You can’t claim fluency in Spanish until you understand the Andalucía accent. In fact, to be a Stoke Travel ambassador you have to pass the following test, which we invite you to try. Drink at least cuatro vino tintos (or sherry if you’re brave). This should give you un poco extra confidence, and can be done at 10 in the morning before you hit up the local churreria, or while you’re out at night. Now all you have to do is start a convo with a Spaniard, and when they respond with rapid fire, hot, southern enthusiasm (because you’ve learned our pick up lines so well they thought you were a native) you just have to avoid ending up with toa la cara partia (crestfallen sounds better in Spanish – with all the face broken). If you can do this you’re hired…

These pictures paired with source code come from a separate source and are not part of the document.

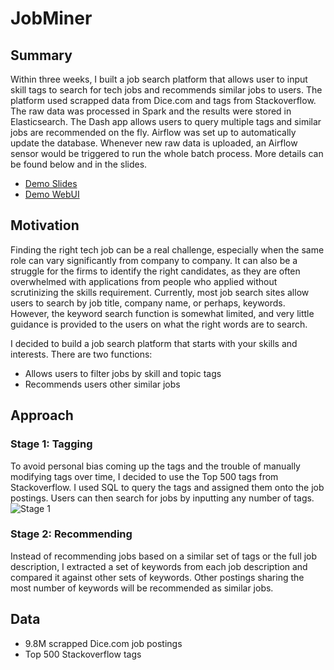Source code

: # JobMiner
## Summary
Within three weeks, I built a job search platform that allows user to input skill tags to search for tech jobs and recommends similar jobs to users. The platform used scrapped data from Dice.com and tags from Stackoverflow. The raw data was processed in Spark and the results were stored in Elasticsearch. The Dash app allows users to query multiple tags and similar jobs are recommended on the fly. Airflow was set up to automatically update the database. Whenever new raw data is uploaded, an Airflow sensor would be triggered to run the whole batch process. More details can be found below and in the slides. 
 * [Demo Slides](https://www.tinyurl.com/y5n2sxsf)
 * [Demo WebUI](http://www.datatrailblazer.me)

## Motivation 
Finding the right tech job can be a real challenge, especially when the same role can vary significantly from company to company. It can also be a struggle for the firms to identify the right candidates, as they are often overwhelmed with applications from people who applied without scrutinizing the skills requirement. Currently, most job search sites allow users to search by job title, company name, or perhaps, keywords. However, the keyword search function is somewhat limited, and very little guidance is provided to the users on what the right words are to search. 

I decided to build a job search platform that starts with your skills and interests. There are two functions: 

  * Allows users to filter jobs by skill and topic tags
  * Recommends users other similar jobs 

## Approach 

### Stage 1: Tagging 
To avoid personal bias coming up the tags and the trouble of manually modifying tags over time, I decided to use the Top 500 tags from Stackoverflow. I used SQL to query the tags and assigned them onto the job postings. Users can then search for jobs by inputting any number of tags. 
![Stage 1](/static/state_1_tagging.png)

### Stage 2: Recommending 
Instead of recommending jobs based on a similar set of tags or the full job description, I extracted a set of keywords from each job description and compared it against other sets of keywords. Other postings sharing the most number of keywords will be recommended as similar jobs. 

## Data 
  * 9.8M scrapped Dice.com job postings 
  * Top 500 Stackoverflow tags 
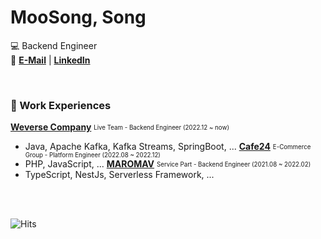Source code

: # MooSong, Song

💻 Backend Engineer   
📌 **[E-Mail](mailto:real.purple.hae.s@gmail.com)** | **[LinkedIn](https://www.linkedin.com/in/moosong)**

<br/>

### 💼 Work Experiences

**[Weverse Company](https://weverse.io)**  <sub><sup>Live Team - Backend Engineer (2022.12 ~ now)</sup></sub>  
- Java, Apache Kafka, Kafka Streams, SpringBoot, ...
**[Cafe24](https://www.cafe24.com)** <sub><sup>E-Commerce Group - Platform Engineer (2022.08 ~ 2022.12)</sup></sub>
- PHP, JavaScript, ...
**[MAROMAV](https://www.trymake.co)**  <sub><sup>Service Part - Backend Engineer (2021.08 ~ 2022.02)</sup></sub>
- TypeScript, NestJs, Serverless Framework, ...

<br/>
<br/>

![Hits](https://hits.seeyoufarm.com/api/count/incr/badge.svg?url=https%3A%2F%2Fgithub.com%2Fmoosongsong&count_bg=%23FFA094&title_bg=%23555555&icon=github.svg&icon_color=%23E7E7E7&title=HITS&edge_flat=false)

As we’re feeling generous, here’s some novelty Andalucía slang to impress that chica/chico you’re now (thanks to us) definitely going to hook up with.

Que malaje tienes (try anywhere) – what a bad angel you have, i.e. You’re realllly mean – use this one flirtatiously.

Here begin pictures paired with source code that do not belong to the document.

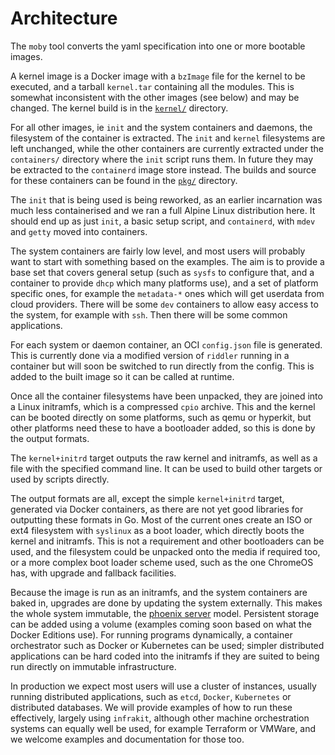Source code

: # Architecture

The `moby` tool converts the yaml specification into one or more bootable images.

A kernel image is a Docker image with a `bzImage` file for the kernel to be executed,
and a tarball `kernel.tar` containing all the modules. This is somewhat inconsistent with
the other images (see below) and may be changed. The kernel build is in the
[`kernel/`](../kernel/) directory.

For all other images, ie `init` and the system containers and daemons, the filesystem
of the container is extracted. The `init` and `kernel` filesystems are left unchanged,
while the other containers are currently extracted under the `containers/` directory
where the `init` script runs them. In future they may be extracted to the `containerd`
image store instead. The builds and source for these containers can be found in the
[`pkg/`](../pkg/) directory.

The `init` that is being used is being reworked, as an earlier incarnation was much
less containerised and we ran a full Alpine Linux distribution here. It should end
up as just `init`, a basic setup script, and `containerd`, with `mdev` and `getty`
moved into containers.

The system containers are fairly low level, and most users will probably want to
start with something based on the examples. The aim is to provide a base set that
covers general setup (such as `sysfs` to configure that, and a container to provide
`dhcp` which many platforms use), and a set of platform specific ones, for example
the `metadata-*` ones which will get userdata from cloud providers. There will be
some `dev` containers to allow easy access to the system, for example with `ssh`.
Then there will be some common applications.

For each system or daemon container, an OCI `config.json` file is generated. This is
currently done via a modified version of `riddler` running in a container but will
soon be switched to run directly from the config. This is added to the built image
so it can be called at runtime.

Once all the container filesystems have been unpacked, they are joined into a Linux
initramfs, which is a compressed `cpio` archive. This and the kernel can be booted
directly on some platforms, such as qemu or hyperkit, but other platforms need these
to have a bootloader added, so this is done by the output formats.

The `kernel+initrd` target outputs the raw kernel and initramfs, as well as a file
with the specified command line. It can be used to build other targets or used by
scripts directly.

The output formats are all, except the simple `kernel+initrd` target, generated via
Docker containers, as there are not yet good libraries for outputting these formats
in Go. Most of the current ones create an ISO or ext4 filesystem with `syslinux`
as a boot loader, which directly boots the kernel and initramfs. This is not a requirement
and other bootloaders can be used, and the filesystem could be unpacked onto the
media if required too, or a more complex boot loader scheme used, such as the one
ChromeOS has, with upgrade and fallback facilities.

Because the image is run as an initramfs, and the system containers are
baked in, upgrades are done by updating the system externally. This makes the whole
system immutable, the [phoenix server](https://martinfowler.com/bliki/ImmutableServer.html)
model. Persistent storage can be added using a volume (examples coming soon based on
what the Docker Editions use). For running programs dynamically, a container
orchestrator such as Docker or Kubernetes can be used; simpler distributed applications
can be hard coded into the initramfs if they are suited to being run directly on
immutable infrastructure.

In production we expect most users will use a cluster of instances, usually running
distributed applications, such as `etcd`, `Docker`, `Kubernetes` or distributed
databases. We will provide examples of how to run these effectively, largely using
`infrakit`, although other machine orchestration systems can equally well be used,
for example Terraform or VMWare, and we welcome examples and documentation for those
too.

Yo hablo espanol jodidamente bien (try anywhere – pronounce the ‘j’ like an ‘h’) – I speak Spanish really fucking well – a good one to use ironically…

¿Que pasa pare? (only in Sanlucar, – pronounce the ‘r’ like a d) – what’s up?

¿Que pasa pisha? (only in Jerez/Cadiz) – what’s up?

¿Que pasa mi alma? (only in Seville) – what’s up?

Taqueao con toa la cara partia pare (only in Sanlucar/Jerez) – you’ve ended up with all the face broken, buddy. Kinda random but it always gets a laugh cos they don’t expect foreigners to know this type of slang.

Tomatiiico en tajaiiiicas – sliced tomato… doesn’t mean much but they love it. Basically just add a long, drawn out ‘ico’ or ‘ica’ onto the end of any word and you’ll pass for an Almeria local.

Tapas

If you want to tapear this is the place to be. Andalucía is the only region of Spain with places that still give you free tapas with every drink you buy. Also, they have the best patatas bravas in the land. Hot, orange, spicy goodness – like having a wild toro bravo in your mouth.

Sherry

Nowhere else in Spain can you get so drunk on good vino, for such a good price. Check out the Bodegas in Jerez de la Frontera or hit up La Dama Juana (coolest bar out). Jerez is one of the biggest wine and sherry producers in the world so it’s a great place to train yourself up before coming on a Stoke Travel trip and taking advantage of the unlimited beer and sangria.

Africa

Morocco is only a daytrip (or a weekend bender gone wrong) away from Andalucia. From Tarifa you can get a ferry over to Tangier in half an hour, escape the northern hemisphere winter, and then get barrelled out of your mind on perfect, empty right handers. Accommodation is way cheaper than Europe too.